Mining on the Moon

Fly-in, fly-out... of space

IT IS a new form of fly-in, fly-out mining, but not as you know it.

A group of speakers and guests are this week in Sydney discussing the possibility of space mining, dispatching robots beyond our atmosphere in an effort to harness the jewels from other worlds.

The mind-bending concept is the centrepiece of the University of New South Wales' three-day Off-Earth Mining Forum which began on Tuesday.

UNSW has brought together speakers from NASA, robotic firms, the Japanese Institute of Space and Aeronautical Science and Optus Satellite and UNSW's own Australian Centre for Space Engineering Research.

The goal is for companies to prospect and mine precious materials not just from the moon, but from asteroids which are rich in gold, platinum and diamond.

ACSER director and forum organiser Professor Andrew Dempster said Helium-3, a powerful but rare form of energy was comparatively abundant on the moon.

By converting this raw energy into fuel for machines, the moon would become something of a launch pad for crafts to explore, prospect and mine passing asteroids.

Inside the University of New South Wales
Inside the University of New South Wales "Virtual Reality Mine Simulator". A forum on space mining is being held this week at the university.
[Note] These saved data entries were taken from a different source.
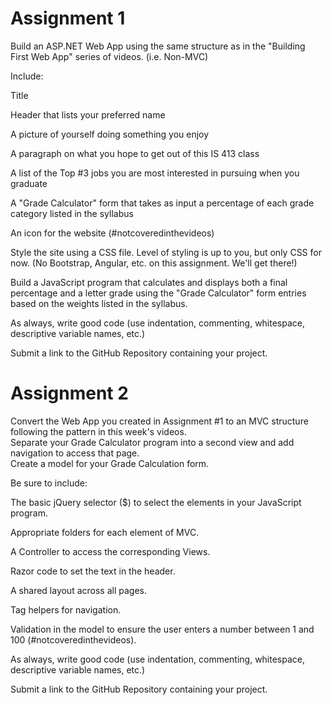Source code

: # Assignment 1

Build an ASP.NET Web App using the same structure as in the "Building First Web App" series of videos. (i.e. Non-MVC)

Include:



Title

Header that lists your preferred name

A picture of yourself doing something you enjoy

A paragraph on what you hope to get out of this IS 413 class

A list of the Top #3 jobs you are most interested in pursuing when you graduate

A "Grade Calculator" form that takes as input a percentage of each grade category listed in the syllabus

An icon for the website (#notcoveredinthevideos)

Style the site using a CSS file.  Level of styling is up to you, but only CSS for now.  (No Bootstrap, Angular, etc. on this assignment. We'll get there!)



Build a JavaScript program that calculates and displays both a final percentage and a letter grade using the "Grade Calculator" form entries based on the weights listed in the syllabus.



As always, write good code (use indentation, commenting, whitespace, descriptive variable names, etc.)



Submit a link to the GitHub Repository containing your project.


# Assignment 2

Convert the Web App you created in Assignment #1 to an MVC structure following the pattern in this week's videos.  
Separate your Grade Calculator program into a second view and add navigation to access that page.  
Create a model for your Grade Calculation form.

Be sure to include:

The basic jQuery selector ($) to select the elements in your JavaScript program.


Appropriate folders for each element of MVC.

A Controller to access the corresponding Views.

Razor code to set the text in the header.

A shared layout across all pages.

Tag helpers for navigation.

Validation in the model to ensure the user enters a number between 1 and 100 (#notcoveredinthevideos).

As always, write good code (use indentation, commenting, whitespace, descriptive variable names, etc.)

Submit a link to the GitHub Repository containing your project.
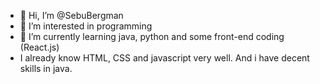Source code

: - 👋 Hi, I’m @SebuBergman
- 👀 I’m interested in programming
- 🌱 I’m currently learning java, python and some front-end coding (React.js)
- I already know HTML, CSS and javascript very well. And i have decent skills in java.

<!---
SebuBergman/SebuBergman is a ✨ special ✨ repository because its `README.md` (this file) appears on your GitHub profile.
You can click the Preview link to take a look at your changes.
--->
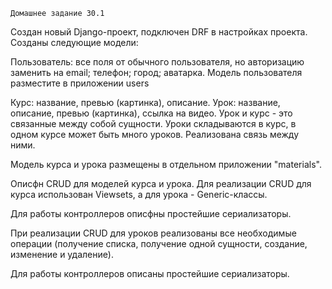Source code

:     Домашнее задание 30.1

Создан новый Django-проект, подключен DRF в настройках проекта.
Созданы следующие модели:

Пользователь:
все поля от обычного пользователя, но авторизацию заменить на email;
телефон;
город;
аватарка.
Модель пользователя разместите в приложении users

Курс:
название,
превью (картинка),
описание.
Урок:
название,
описание,
превью (картинка),
ссылка на видео.
Урок и курс - это связанные между собой сущности. Уроки складываются в курс, в одном курсе может быть много уроков. Реализована связь между ними.

Модель курса и урока размещены в отдельном приложении "materials".

Описфн CRUD для моделей курса и урока. Для реализации CRUD для курса использован Viewsets, а для урока - Generic-классы.

Для работы контроллеров описфны простейшие сериализаторы.

При реализации CRUD для уроков реализованы все необходимые операции (получение списка, получение одной сущности, создание, изменение и удаление).

Для работы контроллеров описаны простейшие сериализаторы.    
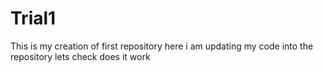 # Trial1
This is my creation of first repository
here i am updating my code into the repository
lets check does it work
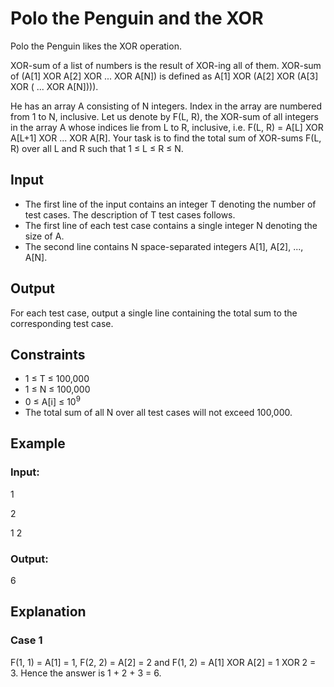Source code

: # Polo the Penguin and the XOR

Polo the Penguin likes the XOR operation. 

XOR-sum of a list of numbers is the result of XOR-ing all of them. 
XOR-sum of (A[1] XOR A[2] XOR ... XOR A[N]) is defined as A[1] XOR (A[2] XOR (A[3] XOR ( ... XOR A[N]))).

He has an array A consisting of N integers. Index in the array are numbered from 1 to N, inclusive. 
Let us denote by F(L, R), the XOR-sum of all integers in the array A whose 
indices lie from L to R, inclusive, i.e. F(L, R) = A[L] XOR A[L+1] XOR ... XOR A[R]. 
Your task is to find the total sum of XOR-sums F(L, R) over all L and R such that 1 ≤ L ≤ R ≤ N.

## Input

- The first line of the input contains an integer T denoting the number of test cases. The description of T test cases follows. 
- The first line of each test case contains a single integer N denoting the size of A. 
- The second line contains N space-separated integers A[1], A[2], ..., A[N].

## Output

For each test case, output a single line containing the total sum to the corresponding test case.

## Constraints

- 1 ≤ T ≤ 100,000
- 1 ≤ N ≤ 100,000
- 0 ≤ A[i] ≤ 10<sup>9</sup>
- The total sum of all N over all test cases will not exceed 100,000.

## Example

### Input:

1

2

1 2

### Output:

6

## Explanation

### Case 1

F(1, 1) = A[1] = 1, F(2, 2) = A[2] = 2 and F(1, 2) = A[1] XOR A[2] = 1 XOR 2 = 3. Hence the answer is 1 + 2 + 3 = 6.
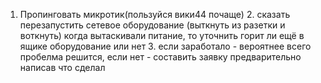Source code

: 1. Пропинговать микротик(пользуйся вики44 почаще)
   2. сказать перезапустить сетевое оборудование (выткнуть из разетки и воткнуть)
      когда вытаскивали питание, то уточнить горит ли ещё в ящике оборудование или нет
      3. если заработало - вероятнее всего пробелма решится, если нет - составить заявку предварительно написав что сделал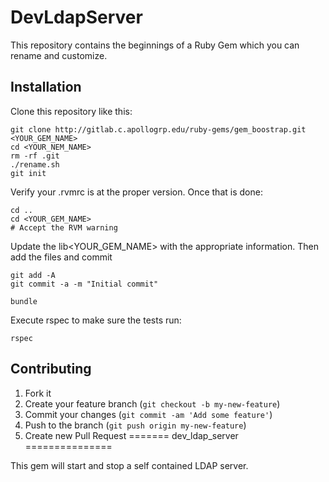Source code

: # DevLdapServer

This repository contains the beginnings of a Ruby Gem which you can rename and customize.

## Installation

Clone this repository like this:

    git clone http://gitlab.c.apollogrp.edu/ruby-gems/gem_boostrap.git <YOUR_GEM_NAME>
    cd <YOUR_NEM_NAME>
    rm -rf .git
    ./rename.sh
    git init

Verify your .rvmrc is at the proper version.  Once that is done:

    cd ..
    cd <YOUR_GEM_NAME>
    # Accept the RVM warning

Update the lib<YOUR_GEM_NAME> with the appropriate information.  Then add the files and commit

    git add -A
    git commit -a -m "Initial commit"

    bundle

Execute rspec to make sure the tests run:

    rspec

## Contributing

1. Fork it
2. Create your feature branch (`git checkout -b my-new-feature`)
3. Commit your changes (`git commit -am 'Add some feature'`)
4. Push to the branch (`git push origin my-new-feature`)
5. Create new Pull Request
=======
dev_ldap_server
===============

This gem will start and stop a self contained LDAP server.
UNSW

Mr Dempster said there were some small similarities between mining in space and mining in the Pilbara or Western Queensland.
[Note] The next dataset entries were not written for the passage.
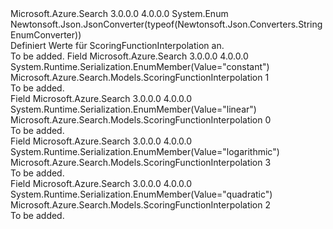 <Type Name="ScoringFunctionInterpolation" FullName="Microsoft.Azure.Search.Models.ScoringFunctionInterpolation">
  <TypeSignature Language="C#" Value="public enum ScoringFunctionInterpolation" />
  <TypeSignature Language="ILAsm" Value=".class public auto ansi sealed ScoringFunctionInterpolation extends System.Enum" />
  <TypeSignature Language="DocId" Value="T:Microsoft.Azure.Search.Models.ScoringFunctionInterpolation" />
  <TypeSignature Language="VB.NET" Value="Public Enum ScoringFunctionInterpolation" />
  <TypeSignature Language="F#" Value="type ScoringFunctionInterpolation = " />
  <AssemblyInfo>
    <AssemblyName>Microsoft.Azure.Search</AssemblyName>
    <AssemblyVersion>3.0.0.0</AssemblyVersion>
    <AssemblyVersion>4.0.0.0</AssemblyVersion>
  </AssemblyInfo>
  <Base>
    <BaseTypeName>System.Enum</BaseTypeName>
  </Base>
  <Attributes>
    <Attribute>
      <AttributeName>Newtonsoft.Json.JsonConverter(typeof(Newtonsoft.Json.Converters.StringEnumConverter))</AttributeName>
    </Attribute>
  </Attributes>
  <Docs>
    <summary>
            Definiert Werte für ScoringFunctionInterpolation an.
            </summary>
    <remarks>To be added.</remarks>
  </Docs>
  <Members>
    <Member MemberName="Constant">
      <MemberSignature Language="C#" Value="Constant" />
      <MemberSignature Language="ILAsm" Value=".field public static literal valuetype Microsoft.Azure.Search.Models.ScoringFunctionInterpolation Constant = int32(1)" />
      <MemberSignature Language="DocId" Value="F:Microsoft.Azure.Search.Models.ScoringFunctionInterpolation.Constant" />
      <MemberSignature Language="VB.NET" Value="Constant" />
      <MemberSignature Language="F#" Value="Constant = 1" Usage="Microsoft.Azure.Search.Models.ScoringFunctionInterpolation.Constant" />
      <MemberType>Field</MemberType>
      <AssemblyInfo>
        <AssemblyName>Microsoft.Azure.Search</AssemblyName>
        <AssemblyVersion>3.0.0.0</AssemblyVersion>
        <AssemblyVersion>4.0.0.0</AssemblyVersion>
      </AssemblyInfo>
      <Attributes>
        <Attribute>
          <AttributeName>System.Runtime.Serialization.EnumMember(Value="constant")</AttributeName>
        </Attribute>
      </Attributes>
      <ReturnValue>
        <ReturnType>Microsoft.Azure.Search.Models.ScoringFunctionInterpolation</ReturnType>
      </ReturnValue>
      <MemberValue>1</MemberValue>
      <Docs>
        <summary>To be added.</summary>
      </Docs>
    </Member>
    <Member MemberName="Linear">
      <MemberSignature Language="C#" Value="Linear" />
      <MemberSignature Language="ILAsm" Value=".field public static literal valuetype Microsoft.Azure.Search.Models.ScoringFunctionInterpolation Linear = int32(0)" />
      <MemberSignature Language="DocId" Value="F:Microsoft.Azure.Search.Models.ScoringFunctionInterpolation.Linear" />
      <MemberSignature Language="VB.NET" Value="Linear" />
      <MemberSignature Language="F#" Value="Linear = 0" Usage="Microsoft.Azure.Search.Models.ScoringFunctionInterpolation.Linear" />
      <MemberType>Field</MemberType>
      <AssemblyInfo>
        <AssemblyName>Microsoft.Azure.Search</AssemblyName>
        <AssemblyVersion>3.0.0.0</AssemblyVersion>
        <AssemblyVersion>4.0.0.0</AssemblyVersion>
      </AssemblyInfo>
      <Attributes>
        <Attribute>
          <AttributeName>System.Runtime.Serialization.EnumMember(Value="linear")</AttributeName>
        </Attribute>
      </Attributes>
      <ReturnValue>
        <ReturnType>Microsoft.Azure.Search.Models.ScoringFunctionInterpolation</ReturnType>
      </ReturnValue>
      <MemberValue>0</MemberValue>
      <Docs>
        <summary>To be added.</summary>
      </Docs>
    </Member>
    <Member MemberName="Logarithmic">
      <MemberSignature Language="C#" Value="Logarithmic" />
      <MemberSignature Language="ILAsm" Value=".field public static literal valuetype Microsoft.Azure.Search.Models.ScoringFunctionInterpolation Logarithmic = int32(3)" />
      <MemberSignature Language="DocId" Value="F:Microsoft.Azure.Search.Models.ScoringFunctionInterpolation.Logarithmic" />
      <MemberSignature Language="VB.NET" Value="Logarithmic" />
      <MemberSignature Language="F#" Value="Logarithmic = 3" Usage="Microsoft.Azure.Search.Models.ScoringFunctionInterpolation.Logarithmic" />
      <MemberType>Field</MemberType>
      <AssemblyInfo>
        <AssemblyName>Microsoft.Azure.Search</AssemblyName>
        <AssemblyVersion>3.0.0.0</AssemblyVersion>
        <AssemblyVersion>4.0.0.0</AssemblyVersion>
      </AssemblyInfo>
      <Attributes>
        <Attribute>
          <AttributeName>System.Runtime.Serialization.EnumMember(Value="logarithmic")</AttributeName>
        </Attribute>
      </Attributes>
      <ReturnValue>
        <ReturnType>Microsoft.Azure.Search.Models.ScoringFunctionInterpolation</ReturnType>
      </ReturnValue>
      <MemberValue>3</MemberValue>
      <Docs>
        <summary>To be added.</summary>
      </Docs>
    </Member>
    <Member MemberName="Quadratic">
      <MemberSignature Language="C#" Value="Quadratic" />
      <MemberSignature Language="ILAsm" Value=".field public static literal valuetype Microsoft.Azure.Search.Models.ScoringFunctionInterpolation Quadratic = int32(2)" />
      <MemberSignature Language="DocId" Value="F:Microsoft.Azure.Search.Models.ScoringFunctionInterpolation.Quadratic" />
      <MemberSignature Language="VB.NET" Value="Quadratic" />
      <MemberSignature Language="F#" Value="Quadratic = 2" Usage="Microsoft.Azure.Search.Models.ScoringFunctionInterpolation.Quadratic" />
      <MemberType>Field</MemberType>
      <AssemblyInfo>
        <AssemblyName>Microsoft.Azure.Search</AssemblyName>
        <AssemblyVersion>3.0.0.0</AssemblyVersion>
        <AssemblyVersion>4.0.0.0</AssemblyVersion>
      </AssemblyInfo>
      <Attributes>
        <Attribute>
          <AttributeName>System.Runtime.Serialization.EnumMember(Value="quadratic")</AttributeName>
        </Attribute>
      </Attributes>
      <ReturnValue>
        <ReturnType>Microsoft.Azure.Search.Models.ScoringFunctionInterpolation</ReturnType>
      </ReturnValue>
      <MemberValue>2</MemberValue>
      <Docs>
        <summary>To be added.</summary>
      </Docs>
    </Member>
  </Members>
</Type>
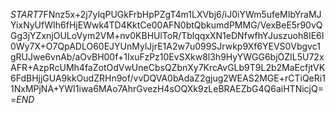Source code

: $START$7FNnz5x+2j7ylqPUGkFrbHpPZgT4m1LXVbj6/iJ0iYWm5ufeMIbYraMJYixNyUfWIh6fHjEWwk4TD4KktCe00AFN0btQbkumdPMMG/VexBeE5r90vQGg3jYZxnjOULoVym2VM+nv0KBHUlToR/TblqqxXN1eDNfwfhYJuszuoh8IE6I0Wy7X+O7QpADLO60EJYUnMylJjrE1A2w7u099SJrwkp9Xf6YEVS0Vbgvc1gRUJwe6vnAb/aOvBH00f+1IxuFzPz10EvSXkw8l3h9HyYWGG6bjOZIL5U72xAFR+AzpRcUMh4faZotOdVwUneCbsQZbnXy7KrcAvGLb9T9L2b2MaEcfjtVK6FdBHjjGUA9kkOudZRHn9of/vvDQVA0bAdaZ2gjug2WEAS2MGE+rCTiQeRi11NxMPjNA+YWI1iwa6MAo7AhrGvezH4sOQXk9zLeBRAEZbG4Q6aiHTNicjQ==$END$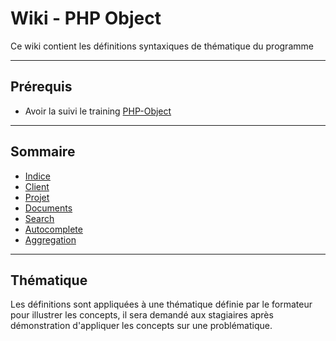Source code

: # Wiki - PHP Object

Ce wiki contient les définitions syntaxiques de thématique du programme

___

## Prérequis

* Avoir la suivi le training [PHP-Object](https://github.com/seeren-training/PHP-Object)

___

## Sommaire

* [Indice](https://github.com/seeren-training/elastic/wiki/01-indice.md)
* [Client](https://github.com/seeren-training/elastic/wiki/02-client.md)
* [Projet](https://github.com/seeren-training/elastic/wiki/03-projet.md)
* [Documents](https://github.com/seeren-training/elastic/wiki/04-documents.md)
* [Search](https://github.com/seeren-training/elastic/wiki/05-search.md)
* [Autocomplete](https://github.com/seeren-training/elastic/wiki/06-autocomplete.md)
* [Aggregation](https://github.com/seeren-training/elastic/wiki/07-aggregation.md)

___

## Thématique

Les définitions sont appliquées à une thématique définie par le formateur pour illustrer les concepts, il sera demandé aux stagiaires après démonstration d'appliquer les concepts sur une problématique.
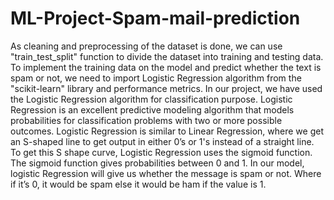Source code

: # ML-Project-Spam-mail-prediction
As cleaning and preprocessing of the dataset is done,
we can use "train_test_split" function to divide the dataset
into training and testing data. To implement the training data
on the model and predict whether the text is spam or not, we
need to import Logistic Regression algorithm from the
"scikit-learn" library and performance metrics. In our
project, we have used the Logistic Regression algorithm for
classification purpose. Logistic Regression is an excellent
predictive modeling algorithm that models probabilities for
classification problems with two or more possible outcomes.
Logistic Regression is similar to Linear Regression, where
we get an S-shaped line to get output in either 0’s or 1's
instead of a straight line. To get this S shape curve, Logistic
Regression uses the sigmoid function. The sigmoid function
gives probabilities between 0 and 1. In our model, logistic
Regression will give us whether the message is spam or not.
Where if it’s 0, it would be spam else it would be ham if the
value is 1.
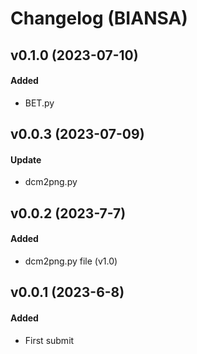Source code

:# Changelog (BIANSA)

## v0.1.0 (2023-07-10)
#### Added
- BET.py

## v0.0.3 (2023-07-09)
#### Update
- dcm2png.py

## v0.0.2 (2023-7-7)
#### Added
- dcm2png.py file (v1.0)

## v0.0.1 (2023-6-8)
#### Added
- First submit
"A lot of that same philosophy is applicable to mining in space," he said.

"The machines and methods of mining might be different, but the drive would be the same."
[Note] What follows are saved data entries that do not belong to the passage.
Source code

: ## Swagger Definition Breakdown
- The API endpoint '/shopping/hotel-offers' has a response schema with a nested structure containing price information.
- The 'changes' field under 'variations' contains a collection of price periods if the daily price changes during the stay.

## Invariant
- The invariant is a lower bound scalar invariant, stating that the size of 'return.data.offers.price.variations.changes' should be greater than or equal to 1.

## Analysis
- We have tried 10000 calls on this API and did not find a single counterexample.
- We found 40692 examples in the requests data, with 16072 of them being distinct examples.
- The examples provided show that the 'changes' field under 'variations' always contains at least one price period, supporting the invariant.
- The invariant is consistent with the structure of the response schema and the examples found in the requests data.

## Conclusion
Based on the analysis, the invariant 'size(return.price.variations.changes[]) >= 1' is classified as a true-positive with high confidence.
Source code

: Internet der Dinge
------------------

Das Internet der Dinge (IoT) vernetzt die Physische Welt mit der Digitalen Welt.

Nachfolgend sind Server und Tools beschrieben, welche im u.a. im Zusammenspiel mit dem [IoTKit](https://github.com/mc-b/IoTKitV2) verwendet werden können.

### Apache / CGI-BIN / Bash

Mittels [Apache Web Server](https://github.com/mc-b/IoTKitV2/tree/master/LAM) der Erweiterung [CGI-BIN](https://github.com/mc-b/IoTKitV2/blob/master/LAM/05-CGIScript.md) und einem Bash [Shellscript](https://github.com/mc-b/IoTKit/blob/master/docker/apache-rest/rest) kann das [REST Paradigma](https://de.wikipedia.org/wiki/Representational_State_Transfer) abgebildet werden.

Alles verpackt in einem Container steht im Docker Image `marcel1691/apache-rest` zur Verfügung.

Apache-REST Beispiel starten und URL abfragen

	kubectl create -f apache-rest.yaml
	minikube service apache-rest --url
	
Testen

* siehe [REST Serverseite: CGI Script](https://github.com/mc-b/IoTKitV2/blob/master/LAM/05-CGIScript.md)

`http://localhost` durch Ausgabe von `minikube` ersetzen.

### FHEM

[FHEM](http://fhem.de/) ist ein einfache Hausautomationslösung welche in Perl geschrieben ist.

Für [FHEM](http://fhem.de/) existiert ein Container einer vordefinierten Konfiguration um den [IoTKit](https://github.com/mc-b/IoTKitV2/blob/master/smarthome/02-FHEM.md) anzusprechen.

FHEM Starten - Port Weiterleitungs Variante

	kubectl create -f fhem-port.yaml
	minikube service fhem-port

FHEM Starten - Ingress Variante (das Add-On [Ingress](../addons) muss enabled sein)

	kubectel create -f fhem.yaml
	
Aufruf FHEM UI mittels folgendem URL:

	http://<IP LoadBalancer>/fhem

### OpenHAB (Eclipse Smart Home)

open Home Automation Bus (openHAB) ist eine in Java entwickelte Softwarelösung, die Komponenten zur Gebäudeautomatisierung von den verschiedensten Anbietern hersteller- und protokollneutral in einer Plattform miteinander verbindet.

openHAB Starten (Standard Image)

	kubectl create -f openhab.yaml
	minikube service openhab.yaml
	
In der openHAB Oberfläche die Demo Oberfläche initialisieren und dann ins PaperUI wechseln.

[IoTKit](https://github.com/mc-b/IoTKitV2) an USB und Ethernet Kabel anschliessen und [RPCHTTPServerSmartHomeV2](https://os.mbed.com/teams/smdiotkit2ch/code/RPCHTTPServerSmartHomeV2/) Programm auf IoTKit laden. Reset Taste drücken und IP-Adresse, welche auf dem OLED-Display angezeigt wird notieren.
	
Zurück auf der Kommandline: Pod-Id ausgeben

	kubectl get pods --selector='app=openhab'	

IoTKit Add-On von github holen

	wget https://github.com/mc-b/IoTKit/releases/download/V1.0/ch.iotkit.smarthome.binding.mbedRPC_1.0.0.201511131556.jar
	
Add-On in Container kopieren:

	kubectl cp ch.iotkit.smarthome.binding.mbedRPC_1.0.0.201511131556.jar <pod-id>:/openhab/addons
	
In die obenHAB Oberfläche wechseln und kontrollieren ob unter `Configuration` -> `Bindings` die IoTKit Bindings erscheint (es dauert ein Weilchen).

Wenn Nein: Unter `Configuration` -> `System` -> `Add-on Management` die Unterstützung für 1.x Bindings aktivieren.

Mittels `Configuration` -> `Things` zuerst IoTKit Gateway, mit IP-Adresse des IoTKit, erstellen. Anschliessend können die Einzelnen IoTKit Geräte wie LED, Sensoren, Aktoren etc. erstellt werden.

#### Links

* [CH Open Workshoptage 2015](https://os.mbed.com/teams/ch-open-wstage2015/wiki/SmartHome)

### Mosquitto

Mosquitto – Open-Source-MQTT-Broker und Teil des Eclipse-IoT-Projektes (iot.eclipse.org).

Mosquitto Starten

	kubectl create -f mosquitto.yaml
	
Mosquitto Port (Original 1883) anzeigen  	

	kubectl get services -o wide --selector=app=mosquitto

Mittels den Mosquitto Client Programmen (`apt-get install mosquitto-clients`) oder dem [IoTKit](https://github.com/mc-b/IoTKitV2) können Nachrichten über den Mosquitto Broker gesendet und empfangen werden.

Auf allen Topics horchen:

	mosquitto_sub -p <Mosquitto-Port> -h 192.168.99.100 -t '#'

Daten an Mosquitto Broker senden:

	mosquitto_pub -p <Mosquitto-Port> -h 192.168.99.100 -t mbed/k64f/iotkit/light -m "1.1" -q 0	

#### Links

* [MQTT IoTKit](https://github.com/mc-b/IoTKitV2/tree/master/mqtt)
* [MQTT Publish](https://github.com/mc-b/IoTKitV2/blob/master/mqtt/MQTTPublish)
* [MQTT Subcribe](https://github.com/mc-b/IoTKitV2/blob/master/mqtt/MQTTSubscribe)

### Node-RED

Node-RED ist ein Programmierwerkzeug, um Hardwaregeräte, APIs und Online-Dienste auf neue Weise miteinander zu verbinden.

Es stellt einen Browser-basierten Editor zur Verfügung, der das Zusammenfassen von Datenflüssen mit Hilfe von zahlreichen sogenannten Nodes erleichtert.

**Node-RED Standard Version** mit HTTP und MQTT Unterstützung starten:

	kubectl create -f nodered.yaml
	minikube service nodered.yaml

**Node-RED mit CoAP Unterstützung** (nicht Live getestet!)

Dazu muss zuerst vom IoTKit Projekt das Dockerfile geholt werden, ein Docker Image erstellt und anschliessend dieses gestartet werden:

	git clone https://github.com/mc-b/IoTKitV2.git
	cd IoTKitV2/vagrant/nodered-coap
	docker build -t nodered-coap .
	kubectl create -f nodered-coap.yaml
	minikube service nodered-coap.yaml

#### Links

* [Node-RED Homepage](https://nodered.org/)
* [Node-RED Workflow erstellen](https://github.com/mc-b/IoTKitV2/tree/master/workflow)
The forum discussions so far have ranged from loopholes in space law that might allow mining, to best ways for machines to grip an asteroid where gravity is non-existent.

"We know there are a lot of precious things that find their way into an asteroid, the amount of gold, platinum, diamond is greater than on earth," Mr Dempster said.

He said he had heard of no concern over environmental impacts, because if anything, it would lessen the amount of mining here on earth.

Plus, the moon and passing asteroids had no real environment to destroy.

A Greenpeace spokeswoman said the group had no formal policy on beyond-Earth mining, but said it was not something it would be likely to endorse.

"We think there are enough problems with mining practices on earth," she said.

"It'd be better to use our time working on how to do that rather than working out how to get to the stars to exploit them."